Aşk Üzerine yazılan binlerce kitap, söylenen milyonlarca söz, hissettiren sonsuz duygu… Peki, gerçekten aşk nedir? Bir kalp çarpıntısı mı, gözlerdeki ışık mı, yoksa ruhun en derin yankısı mı? Aşk, insanı her şeyden sıyırıp başka bir dünyaya taşıyan sihirli bir duygudur. Kimi zaman bir tebessümde, kimi zaman bir vedada saklıdır. Kelimelerle anlatılamayan, tarifi yapılamayan ama
yaşandığında tüm benliği sarıp sarmalayan bir güçtür.

Kimileri aşkı deli bir tutku, kimileri huzurlu bir liman olarak görür. Oysa aşk, ne tamamen deliliktir ne de baştan sona sakin bir deniz… Aşk, zaman zaman fırtınalar koparan, zaman zaman dingin sularda huzur bulduran bir yolculuktur.Gerçek aşk, yalnızca ‘seni seviyorum’ demek değildir. Bir bakışta kaybolmak, sessizlikte konuşabilmek, en büyük kavgada bile vazgeçmemektir. Eksik yanları tamamlamak, kusurları güzellikle kabul etmektir. İki kişinin değil, iki ruhun birbirine dokunmasıdır.

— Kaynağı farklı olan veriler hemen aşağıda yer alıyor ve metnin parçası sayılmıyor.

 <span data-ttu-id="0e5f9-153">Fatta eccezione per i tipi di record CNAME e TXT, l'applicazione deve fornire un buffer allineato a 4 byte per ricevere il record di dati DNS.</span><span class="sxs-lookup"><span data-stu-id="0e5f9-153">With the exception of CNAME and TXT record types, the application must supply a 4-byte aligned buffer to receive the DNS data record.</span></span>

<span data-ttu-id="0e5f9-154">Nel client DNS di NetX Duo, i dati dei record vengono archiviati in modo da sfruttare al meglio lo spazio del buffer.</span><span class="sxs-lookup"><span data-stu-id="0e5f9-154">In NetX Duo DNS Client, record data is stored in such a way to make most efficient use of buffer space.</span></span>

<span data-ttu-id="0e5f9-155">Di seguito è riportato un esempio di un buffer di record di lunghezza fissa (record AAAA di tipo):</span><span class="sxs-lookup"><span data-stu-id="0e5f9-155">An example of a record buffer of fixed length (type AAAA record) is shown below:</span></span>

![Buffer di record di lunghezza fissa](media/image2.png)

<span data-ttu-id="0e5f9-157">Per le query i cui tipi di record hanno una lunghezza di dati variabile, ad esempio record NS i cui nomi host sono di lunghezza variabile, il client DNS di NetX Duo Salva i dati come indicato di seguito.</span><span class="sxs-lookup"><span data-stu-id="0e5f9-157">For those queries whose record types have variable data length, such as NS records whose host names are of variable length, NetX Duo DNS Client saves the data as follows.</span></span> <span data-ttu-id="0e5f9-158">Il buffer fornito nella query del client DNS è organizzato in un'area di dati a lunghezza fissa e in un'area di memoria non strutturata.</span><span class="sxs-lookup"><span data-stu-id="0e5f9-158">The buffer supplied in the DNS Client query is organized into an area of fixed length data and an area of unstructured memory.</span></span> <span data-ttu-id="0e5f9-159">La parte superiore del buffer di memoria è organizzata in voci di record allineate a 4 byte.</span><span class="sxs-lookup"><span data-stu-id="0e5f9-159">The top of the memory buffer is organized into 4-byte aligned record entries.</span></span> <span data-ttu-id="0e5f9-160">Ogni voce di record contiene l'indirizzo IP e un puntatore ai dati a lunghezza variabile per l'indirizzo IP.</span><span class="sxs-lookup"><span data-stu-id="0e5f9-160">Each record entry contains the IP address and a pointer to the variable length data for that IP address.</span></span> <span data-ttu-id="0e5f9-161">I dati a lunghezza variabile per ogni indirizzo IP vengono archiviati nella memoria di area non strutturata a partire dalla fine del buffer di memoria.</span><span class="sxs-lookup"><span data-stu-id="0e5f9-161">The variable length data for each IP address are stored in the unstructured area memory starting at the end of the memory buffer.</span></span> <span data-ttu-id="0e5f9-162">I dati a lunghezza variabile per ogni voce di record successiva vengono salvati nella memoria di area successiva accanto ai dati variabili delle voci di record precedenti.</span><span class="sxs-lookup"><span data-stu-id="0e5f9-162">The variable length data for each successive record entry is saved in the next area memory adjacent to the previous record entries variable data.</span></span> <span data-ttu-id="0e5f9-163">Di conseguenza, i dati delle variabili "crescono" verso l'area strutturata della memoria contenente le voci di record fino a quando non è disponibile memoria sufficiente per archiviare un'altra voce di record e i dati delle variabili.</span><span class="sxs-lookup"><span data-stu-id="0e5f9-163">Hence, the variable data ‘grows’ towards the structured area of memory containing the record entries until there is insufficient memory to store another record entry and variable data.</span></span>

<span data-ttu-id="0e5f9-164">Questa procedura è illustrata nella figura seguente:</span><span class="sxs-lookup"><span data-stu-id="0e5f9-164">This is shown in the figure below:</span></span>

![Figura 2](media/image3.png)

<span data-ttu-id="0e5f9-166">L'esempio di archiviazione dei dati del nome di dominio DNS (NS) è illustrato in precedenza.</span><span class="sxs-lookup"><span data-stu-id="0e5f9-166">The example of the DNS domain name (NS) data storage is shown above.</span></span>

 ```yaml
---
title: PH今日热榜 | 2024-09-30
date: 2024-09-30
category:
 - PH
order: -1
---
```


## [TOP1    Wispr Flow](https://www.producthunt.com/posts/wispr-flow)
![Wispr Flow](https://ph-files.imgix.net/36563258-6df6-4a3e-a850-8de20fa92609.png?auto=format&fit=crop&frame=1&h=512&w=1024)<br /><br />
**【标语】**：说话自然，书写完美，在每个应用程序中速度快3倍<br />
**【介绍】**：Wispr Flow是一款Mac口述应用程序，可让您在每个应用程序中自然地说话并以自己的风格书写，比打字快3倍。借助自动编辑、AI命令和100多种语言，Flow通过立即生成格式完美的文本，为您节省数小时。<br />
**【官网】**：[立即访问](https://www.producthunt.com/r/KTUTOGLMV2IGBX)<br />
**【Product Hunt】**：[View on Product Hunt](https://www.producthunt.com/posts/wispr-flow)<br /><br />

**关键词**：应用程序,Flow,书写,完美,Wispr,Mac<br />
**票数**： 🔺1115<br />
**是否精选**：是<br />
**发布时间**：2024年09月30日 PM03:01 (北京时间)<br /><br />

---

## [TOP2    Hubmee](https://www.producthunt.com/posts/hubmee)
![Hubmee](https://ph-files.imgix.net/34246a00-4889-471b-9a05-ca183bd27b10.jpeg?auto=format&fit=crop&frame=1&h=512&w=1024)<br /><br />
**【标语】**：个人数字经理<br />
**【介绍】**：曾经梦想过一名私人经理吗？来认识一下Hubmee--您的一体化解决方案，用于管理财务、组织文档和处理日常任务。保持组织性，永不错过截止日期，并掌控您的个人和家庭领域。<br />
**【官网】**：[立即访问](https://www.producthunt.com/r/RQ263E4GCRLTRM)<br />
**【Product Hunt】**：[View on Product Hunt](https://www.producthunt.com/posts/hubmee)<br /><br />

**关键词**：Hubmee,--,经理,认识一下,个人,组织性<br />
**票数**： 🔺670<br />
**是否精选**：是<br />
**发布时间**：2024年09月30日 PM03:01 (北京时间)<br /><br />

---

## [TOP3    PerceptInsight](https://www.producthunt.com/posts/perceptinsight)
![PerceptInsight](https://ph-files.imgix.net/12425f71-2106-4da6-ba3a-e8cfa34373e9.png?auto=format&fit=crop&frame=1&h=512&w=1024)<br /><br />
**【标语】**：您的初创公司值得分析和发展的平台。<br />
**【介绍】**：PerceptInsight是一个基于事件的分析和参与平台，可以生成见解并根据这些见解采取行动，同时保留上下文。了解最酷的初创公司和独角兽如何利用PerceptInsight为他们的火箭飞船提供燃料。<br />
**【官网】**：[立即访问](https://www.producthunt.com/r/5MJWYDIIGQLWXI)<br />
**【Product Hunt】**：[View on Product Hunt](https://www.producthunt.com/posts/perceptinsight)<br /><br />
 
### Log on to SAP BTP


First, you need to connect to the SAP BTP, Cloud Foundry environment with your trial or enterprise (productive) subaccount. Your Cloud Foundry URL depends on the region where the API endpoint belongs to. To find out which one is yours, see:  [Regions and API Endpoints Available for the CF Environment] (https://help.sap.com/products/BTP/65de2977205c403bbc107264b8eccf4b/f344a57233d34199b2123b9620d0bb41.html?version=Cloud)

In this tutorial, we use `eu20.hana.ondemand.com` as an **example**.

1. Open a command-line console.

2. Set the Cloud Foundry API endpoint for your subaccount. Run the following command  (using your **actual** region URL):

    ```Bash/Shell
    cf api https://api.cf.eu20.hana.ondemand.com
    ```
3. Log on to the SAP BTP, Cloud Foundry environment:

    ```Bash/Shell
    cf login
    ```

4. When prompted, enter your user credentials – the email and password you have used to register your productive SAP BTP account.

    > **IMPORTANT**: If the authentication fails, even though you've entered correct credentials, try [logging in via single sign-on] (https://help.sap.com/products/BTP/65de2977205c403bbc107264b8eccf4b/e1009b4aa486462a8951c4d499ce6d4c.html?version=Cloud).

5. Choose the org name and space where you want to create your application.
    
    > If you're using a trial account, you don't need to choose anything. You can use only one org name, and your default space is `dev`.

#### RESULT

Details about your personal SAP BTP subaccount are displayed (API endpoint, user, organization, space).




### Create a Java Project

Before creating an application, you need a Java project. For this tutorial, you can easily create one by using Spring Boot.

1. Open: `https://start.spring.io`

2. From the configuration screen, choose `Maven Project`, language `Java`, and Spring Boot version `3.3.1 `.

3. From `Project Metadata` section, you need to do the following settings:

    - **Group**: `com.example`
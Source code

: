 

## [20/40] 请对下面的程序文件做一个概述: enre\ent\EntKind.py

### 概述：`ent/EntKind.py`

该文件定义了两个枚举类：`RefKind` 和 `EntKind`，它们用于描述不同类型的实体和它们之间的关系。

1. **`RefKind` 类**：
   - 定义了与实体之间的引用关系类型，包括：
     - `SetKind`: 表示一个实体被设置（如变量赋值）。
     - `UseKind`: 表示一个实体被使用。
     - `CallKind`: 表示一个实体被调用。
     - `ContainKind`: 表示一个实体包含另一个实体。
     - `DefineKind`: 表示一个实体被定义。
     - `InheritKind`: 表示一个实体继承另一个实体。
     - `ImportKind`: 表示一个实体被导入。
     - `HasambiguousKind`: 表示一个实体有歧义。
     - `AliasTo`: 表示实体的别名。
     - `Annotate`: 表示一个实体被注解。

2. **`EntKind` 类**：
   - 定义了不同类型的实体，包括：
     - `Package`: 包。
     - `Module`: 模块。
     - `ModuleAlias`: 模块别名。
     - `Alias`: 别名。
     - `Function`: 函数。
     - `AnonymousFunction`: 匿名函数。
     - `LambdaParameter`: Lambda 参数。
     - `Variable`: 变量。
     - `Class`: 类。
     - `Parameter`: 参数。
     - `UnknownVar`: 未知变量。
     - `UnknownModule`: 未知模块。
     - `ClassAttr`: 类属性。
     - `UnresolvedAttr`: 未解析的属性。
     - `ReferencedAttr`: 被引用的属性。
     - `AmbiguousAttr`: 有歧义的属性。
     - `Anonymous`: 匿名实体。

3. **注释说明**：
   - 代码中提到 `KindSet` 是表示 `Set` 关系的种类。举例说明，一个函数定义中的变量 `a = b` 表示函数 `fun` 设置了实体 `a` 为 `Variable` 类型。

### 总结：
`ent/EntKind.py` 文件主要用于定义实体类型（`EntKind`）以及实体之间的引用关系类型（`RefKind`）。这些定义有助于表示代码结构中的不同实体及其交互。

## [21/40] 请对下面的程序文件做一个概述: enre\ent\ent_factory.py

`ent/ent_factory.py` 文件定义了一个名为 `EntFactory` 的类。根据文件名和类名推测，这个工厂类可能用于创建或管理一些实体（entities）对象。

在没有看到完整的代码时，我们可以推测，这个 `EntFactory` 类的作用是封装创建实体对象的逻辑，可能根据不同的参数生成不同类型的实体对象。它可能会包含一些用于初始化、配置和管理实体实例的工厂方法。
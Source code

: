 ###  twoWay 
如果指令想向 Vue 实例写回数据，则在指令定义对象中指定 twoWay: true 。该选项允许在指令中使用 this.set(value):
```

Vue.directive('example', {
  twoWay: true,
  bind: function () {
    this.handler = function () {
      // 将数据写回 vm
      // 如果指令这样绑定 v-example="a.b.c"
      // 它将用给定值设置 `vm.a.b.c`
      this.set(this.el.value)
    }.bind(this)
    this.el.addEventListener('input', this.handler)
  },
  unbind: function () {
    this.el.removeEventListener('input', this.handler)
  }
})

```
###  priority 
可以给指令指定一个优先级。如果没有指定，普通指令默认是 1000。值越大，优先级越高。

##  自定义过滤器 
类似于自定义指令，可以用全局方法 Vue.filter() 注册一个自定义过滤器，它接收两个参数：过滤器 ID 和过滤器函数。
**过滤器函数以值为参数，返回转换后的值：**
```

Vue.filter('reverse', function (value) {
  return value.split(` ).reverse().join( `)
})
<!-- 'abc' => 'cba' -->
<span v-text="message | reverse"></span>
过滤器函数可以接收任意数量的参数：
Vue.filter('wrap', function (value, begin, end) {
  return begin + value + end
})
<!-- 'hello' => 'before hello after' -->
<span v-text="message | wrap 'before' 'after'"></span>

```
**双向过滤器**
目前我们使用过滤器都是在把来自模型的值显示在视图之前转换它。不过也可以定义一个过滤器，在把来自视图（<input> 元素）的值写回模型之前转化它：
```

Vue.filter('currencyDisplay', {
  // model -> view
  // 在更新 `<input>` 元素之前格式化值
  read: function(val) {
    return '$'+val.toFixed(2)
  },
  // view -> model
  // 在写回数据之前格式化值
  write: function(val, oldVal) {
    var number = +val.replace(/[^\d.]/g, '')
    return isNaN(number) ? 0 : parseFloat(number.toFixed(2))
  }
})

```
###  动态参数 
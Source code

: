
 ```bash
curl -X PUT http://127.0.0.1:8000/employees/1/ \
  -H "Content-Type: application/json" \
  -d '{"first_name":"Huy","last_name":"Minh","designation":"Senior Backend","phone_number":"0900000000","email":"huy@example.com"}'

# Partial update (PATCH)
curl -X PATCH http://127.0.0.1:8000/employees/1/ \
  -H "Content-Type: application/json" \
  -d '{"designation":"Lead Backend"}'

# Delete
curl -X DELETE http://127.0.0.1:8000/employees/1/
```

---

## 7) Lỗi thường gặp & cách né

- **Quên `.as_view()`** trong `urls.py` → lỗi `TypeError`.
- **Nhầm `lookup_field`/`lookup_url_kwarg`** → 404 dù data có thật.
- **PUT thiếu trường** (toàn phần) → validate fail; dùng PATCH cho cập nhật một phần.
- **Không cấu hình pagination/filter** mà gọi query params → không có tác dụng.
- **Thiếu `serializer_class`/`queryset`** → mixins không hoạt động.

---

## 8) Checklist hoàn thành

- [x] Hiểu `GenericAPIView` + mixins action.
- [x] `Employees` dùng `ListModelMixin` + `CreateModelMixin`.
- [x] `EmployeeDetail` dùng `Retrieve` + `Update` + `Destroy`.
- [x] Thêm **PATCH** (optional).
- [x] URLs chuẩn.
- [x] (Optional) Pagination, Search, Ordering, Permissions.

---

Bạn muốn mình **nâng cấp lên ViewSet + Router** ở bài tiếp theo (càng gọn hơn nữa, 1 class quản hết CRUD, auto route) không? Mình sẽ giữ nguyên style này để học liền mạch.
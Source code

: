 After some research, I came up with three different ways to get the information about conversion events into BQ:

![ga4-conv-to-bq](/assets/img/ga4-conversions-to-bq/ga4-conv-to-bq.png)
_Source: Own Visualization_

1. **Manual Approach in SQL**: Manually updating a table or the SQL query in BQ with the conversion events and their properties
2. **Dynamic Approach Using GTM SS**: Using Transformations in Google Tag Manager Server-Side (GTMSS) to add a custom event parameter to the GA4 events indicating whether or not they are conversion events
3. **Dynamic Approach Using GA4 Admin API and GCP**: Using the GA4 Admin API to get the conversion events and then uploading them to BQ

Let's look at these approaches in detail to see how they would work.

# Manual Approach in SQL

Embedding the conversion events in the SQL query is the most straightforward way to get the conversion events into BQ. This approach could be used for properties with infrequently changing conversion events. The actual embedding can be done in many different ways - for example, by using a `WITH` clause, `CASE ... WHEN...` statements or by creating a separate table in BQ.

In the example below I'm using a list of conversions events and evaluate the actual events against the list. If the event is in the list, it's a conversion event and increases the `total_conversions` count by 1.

Ama aşk her zaman mutlu sonla bitmez. Bazen öğretir, bazen dönüştürür, bazen de sadece izi kalır. Çünkü aşk, insanın en büyük imtihanıdır. Kimine bir masal, kimine bir yara, kimine de hayatının anlamı olur. Ve belki de aşk, en çok içimizde bir yerlerde, geçmişte yaşadıklarımızın, kaybettiklerimizin, kavuşamadıklarımızın arasında saklıdır. Ama her ne olursa olsun, aşkı yaşamak cesaret ister. O cesareti gösterenler, hayatın en derin sırrını çözmüş olur: Aşk, ruhun en güzel yankısıdır.